Last time we wrote this function to count the number of unique words that appear in a file. When we first wrote it using a list, it was way too slow on large files because the contains check for every word became incredibly slow as the list of unique words got larger. When using the new data structure set, it got much faster!

In [2]:
def count_unique(file_name):
  """
  Returns the number of unique words in the file specified by file_name
  """
  words = set()
  with open(file_name) as file:
    for line in file.readlines():
      for word in line.split():
        words.add(word)
  return len(words)

In [3]:
%%time
print(count_unique('bee-movie.txt'))

4104
CPU times: user 4.57 ms, sys: 1.15 ms, total: 5.73 ms
Wall time: 7.63 ms


In [4]:
%%time
count_unique('mobydick.txt')

CPU times: user 50.6 ms, sys: 3.65 ms, total: 54.2 ms
Wall time: 69.1 ms


32553

# Dictionaries

In [5]:
def count_words(file_name):
  """
  Counts the number of times each word in the file specified by file_name 
  appears in that file.

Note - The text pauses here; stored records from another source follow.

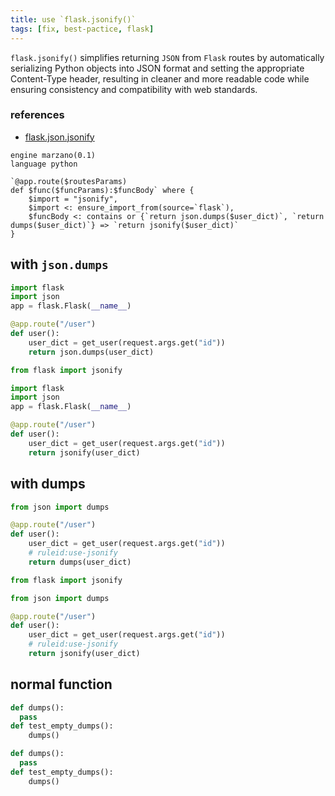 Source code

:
 ```yaml
---
title: use `flask.jsonify()`
tags: [fix, best-pactice, flask]
---
```


`flask.jsonify()` simplifies returning `JSON` from `Flask` routes by automatically serializing Python objects into JSON format and setting the appropriate Content-Type header, resulting in cleaner and more readable code while ensuring consistency and compatibility with web standards.

### references

- [flask.json.jsonify](https://flask.palletsprojects.com/en/2.2.x/api/#flask.json.jsonify)

```grit
engine marzano(0.1)
language python

`@app.route($routesParams)
def $func($funcParams):$funcBody` where {
    $import = "jsonify",
    $import <: ensure_import_from(source=`flask`),
    $funcBody <: contains or {`return json.dumps($user_dict)`, `return dumps($user_dict)`} => `return jsonify($user_dict)`
}
```

## with `json.dumps`

```python
import flask
import json
app = flask.Flask(__name__)

@app.route("/user")
def user():
    user_dict = get_user(request.args.get("id"))
    return json.dumps(user_dict)
```

```python
from flask import jsonify

import flask
import json
app = flask.Flask(__name__)

@app.route("/user")
def user():
    user_dict = get_user(request.args.get("id"))
    return jsonify(user_dict)
```

## with dumps

```python
from json import dumps

@app.route("/user")
def user():
    user_dict = get_user(request.args.get("id"))
    # ruleid:use-jsonify
    return dumps(user_dict)
```

```python
from flask import jsonify

from json import dumps

@app.route("/user")
def user():
    user_dict = get_user(request.args.get("id"))
    # ruleid:use-jsonify
    return jsonify(user_dict)
```

## normal function

```python
def dumps():
  pass
def test_empty_dumps():
    dumps()
```

```python
def dumps():
  pass
def test_empty_dumps():
    dumps()
```
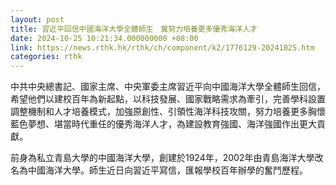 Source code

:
 ```yaml
---
layout: post
title: 習近平回信中國海洋大學全體師生　冀努力培養更多優秀海洋人才
date: 2024-10-25 10:21:34.000000000 +08:00
link: https://news.rthk.hk/rthk/ch/component/k2/1776129-20241025.htm
categories: rthk
---
```


中共中央總書記、國家主席、中央軍委主席習近平向中國海洋大學全體師生回信，希望他們以建校百年為新起點，以科技發展、國家戰略需求為牽引，完善學科設置調整機制和人才培養模式，加強原創性、引領性海洋科技攻關，努力培養更多胸懷藍色夢想、堪當時代重任的優秀海洋人才，為建設教育強國、海洋強國作出更大貢獻。

前身為私立青島大學的中國海洋大學，創建於1924年，2002年由青島海洋大學改名為中國海洋大學。師生近日向習近平寫信，匯報學校百年辦學的奮鬥歷程。
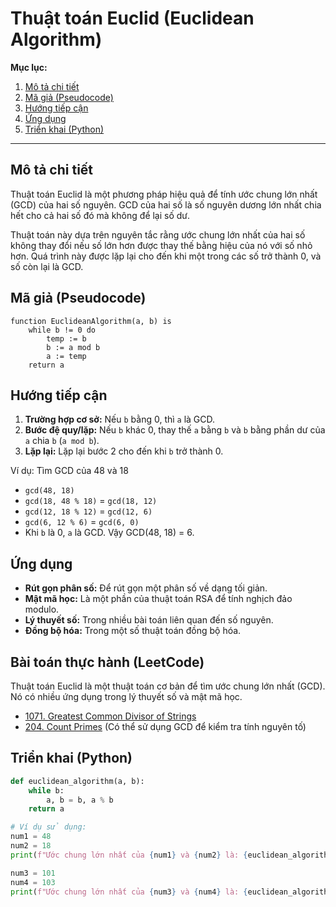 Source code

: 
# Thuật toán Euclid (Euclidean Algorithm)

**Mục lục:**

1.  [Mô tả chi tiết](#mô-tả-chi-tiết)
2.  [Mã giả (Pseudocode)](#mã-giả-pseudocode)
3.  [Hướng tiếp cận](#hướng-tiếp-cận)
4.  [Ứng dụng](#ứng-dụng)
5.  [Triển khai (Python)](#triển-khai-python)

---

## Mô tả chi tiết

Thuật toán Euclid là một phương pháp hiệu quả để tính ước chung lớn nhất (GCD) của hai số nguyên. GCD của hai số là số nguyên dương lớn nhất chia hết cho cả hai số đó mà không để lại số dư.

Thuật toán này dựa trên nguyên tắc rằng ước chung lớn nhất của hai số không thay đổi nếu số lớn hơn được thay thế bằng hiệu của nó với số nhỏ hơn. Quá trình này được lặp lại cho đến khi một trong các số trở thành 0, và số còn lại là GCD.

## Mã giả (Pseudocode)

```
function EuclideanAlgorithm(a, b) is
    while b != 0 do
        temp := b
        b := a mod b
        a := temp
    return a
```

## Hướng tiếp cận

1.  **Trường hợp cơ sở:** Nếu `b` bằng 0, thì `a` là GCD.
2.  **Bước đệ quy/lặp:** Nếu `b` khác 0, thay thế `a` bằng `b` và `b` bằng phần dư của `a` chia `b` (`a mod b`).
3.  **Lặp lại:** Lặp lại bước 2 cho đến khi `b` trở thành 0.

Ví dụ: Tìm GCD của 48 và 18

*   `gcd(48, 18)`
*   `gcd(18, 48 % 18)` = `gcd(18, 12)`
*   `gcd(12, 18 % 12)` = `gcd(12, 6)`
*   `gcd(6, 12 % 6)` = `gcd(6, 0)`
*   Khi `b` là 0, `a` là GCD. Vậy GCD(48, 18) = 6.

## Ứng dụng

*   **Rút gọn phân số:** Để rút gọn một phân số về dạng tối giản.
*   **Mật mã học:** Là một phần của thuật toán RSA để tính nghịch đảo modulo.
*   **Lý thuyết số:** Trong nhiều bài toán liên quan đến số nguyên.
*   **Đồng bộ hóa:** Trong một số thuật toán đồng bộ hóa.

## Bài toán thực hành (LeetCode)

Thuật toán Euclid là một thuật toán cơ bản để tìm ước chung lớn nhất (GCD). Nó có nhiều ứng dụng trong lý thuyết số và mật mã học.

*   [1071. Greatest Common Divisor of Strings](https://leetcode.com/problems/greatest-common-divisor-of-strings/)
*   [204. Count Primes](https://leetcode.com/problems/count-primes/) (Có thể sử dụng GCD để kiểm tra tính nguyên tố)

## Triển khai (Python)

```python
def euclidean_algorithm(a, b):
    while b:
        a, b = b, a % b
    return a

# Ví dụ sử dụng:
num1 = 48
num2 = 18
print(f"Ước chung lớn nhất của {num1} và {num2} là: {euclidean_algorithm(num1, num2)}")

num3 = 101
num4 = 103
print(f"Ước chung lớn nhất của {num3} và {num4} là: {euclidean_algorithm(num3, num4)}")
```
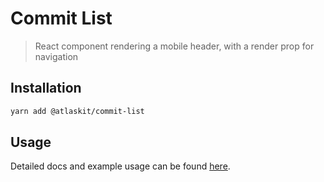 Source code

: # Commit List

> React component rendering a mobile header, with a render prop for navigation

## Installation

```sh
yarn add @atlaskit/commit-list
```

## Usage

Detailed docs and example usage can be found [here](https://atlaskit.atlassian.com/packages/bitbucket/commit-list).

Returns the counts as a dictionary with keys that
  are words that map to the number of times that word appears in the file.
  """
  counts = {}
  with open(file_name) as file:
    for line in file.readlines():
      for word in line.split():
        if word in counts:
          counts[word] = counts[word] + 1
        else: 
          counts[word] = 1
  return counts

In [6]:
counts = count_words('bee-movie.txt')

In [7]:
counts['bee']

35

We then wanted to loop over that dictionary to find the appear the appears most frequently. We saw that there are two
ways that this is commonly done that keep track of different variables.

In [8]:
max_key = None
max_value = -1  # Start at -1 so no count is the same as this first value
for word in counts.keys():
  if counts[word] > max_value:
    max_key = word
    max_value = counts[word]
    
print(max_key, max_value)

the 516


In [9]:
max_key = None
for word in counts.keys():
  if max_key is None or counts[word] > counts[max_key]:
    max_key = word

print(max_key, max_value)

the 516


# CSV

We learned about CSV files and how one common way of representing the data in this file is a list of dictionaries.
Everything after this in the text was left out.